_Information shown:_
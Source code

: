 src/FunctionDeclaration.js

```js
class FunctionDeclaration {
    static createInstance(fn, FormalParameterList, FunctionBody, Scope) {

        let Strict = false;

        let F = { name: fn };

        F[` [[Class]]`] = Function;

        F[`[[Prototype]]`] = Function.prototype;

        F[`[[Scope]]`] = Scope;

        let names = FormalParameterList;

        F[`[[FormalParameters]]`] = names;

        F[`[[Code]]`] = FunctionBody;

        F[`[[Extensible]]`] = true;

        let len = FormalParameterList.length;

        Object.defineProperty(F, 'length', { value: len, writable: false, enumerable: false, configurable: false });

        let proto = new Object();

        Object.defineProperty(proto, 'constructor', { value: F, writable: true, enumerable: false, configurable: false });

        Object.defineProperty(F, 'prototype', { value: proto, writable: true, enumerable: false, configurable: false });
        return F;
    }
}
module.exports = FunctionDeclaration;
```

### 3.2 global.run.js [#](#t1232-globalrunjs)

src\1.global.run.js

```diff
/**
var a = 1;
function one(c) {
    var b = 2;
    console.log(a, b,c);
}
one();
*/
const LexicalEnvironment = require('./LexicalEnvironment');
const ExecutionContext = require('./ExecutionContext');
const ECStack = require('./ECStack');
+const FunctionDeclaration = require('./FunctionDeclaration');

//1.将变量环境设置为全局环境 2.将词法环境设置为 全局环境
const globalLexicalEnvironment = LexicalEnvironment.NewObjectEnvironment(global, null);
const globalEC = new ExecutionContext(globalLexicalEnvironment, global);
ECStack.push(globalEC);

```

_Work instruction:_
Give back each line above precisely as it stands.

_Written reply:_
Source code

: src/FunctionDeclaration.js

```js
class FunctionDeclaration {
    static createInstance(fn, FormalParameterList, FunctionBody, Scope) {

        let Strict = false;

        let F = { name: fn };

        F[` [[Class]]`] = Function;

        F[`[[Prototype]]`] = Function.prototype;

        F[`[[Scope]]`] = Scope;

        let names = FormalParameterList;

        F[`[[FormalParameters]]`] = names;

        F[`[[Code]]`] = FunctionBody;

        F[`[[Extensible]]`] = true;

        let len = FormalParameterList.length;

        Object.defineProperty(F, 'length', { value: len, writable: false, enumerable: false, configurable: false });

        let proto = new Object();

        Object.defineProperty(proto, 'constructor', { value: F, writable: true, enumerable: false, configurable: false });

        Object.defineProperty(F, 'prototype', { value: proto, writable: true, enumerable: false, configurable: false });
        return F;
    }
}
module.exports = FunctionDeclaration;
```

### 3.2 global.run.js [#](#t1232-globalrunjs)

src\1.global.run.js

```diff
/**
var a = 1;
function one(c) {
    var b = 2;
    console.log(a, b,c);
}
one();
*/
const LexicalEnvironment = require('./LexicalEnvironment');
const ExecutionContext = require('./ExecutionContext');
const ECStack = require('./ECStack');
+const FunctionDeclaration = require('./FunctionDeclaration');

//1.将变量环境设置为全局环境 2.将词法环境设置为 全局环境
const globalLexicalEnvironment = LexicalEnvironment.NewObjectEnvironment(global, null);
const globalEC = new ExecutionContext(globalLexicalEnvironment, global);
ECStack.push(globalEC);

```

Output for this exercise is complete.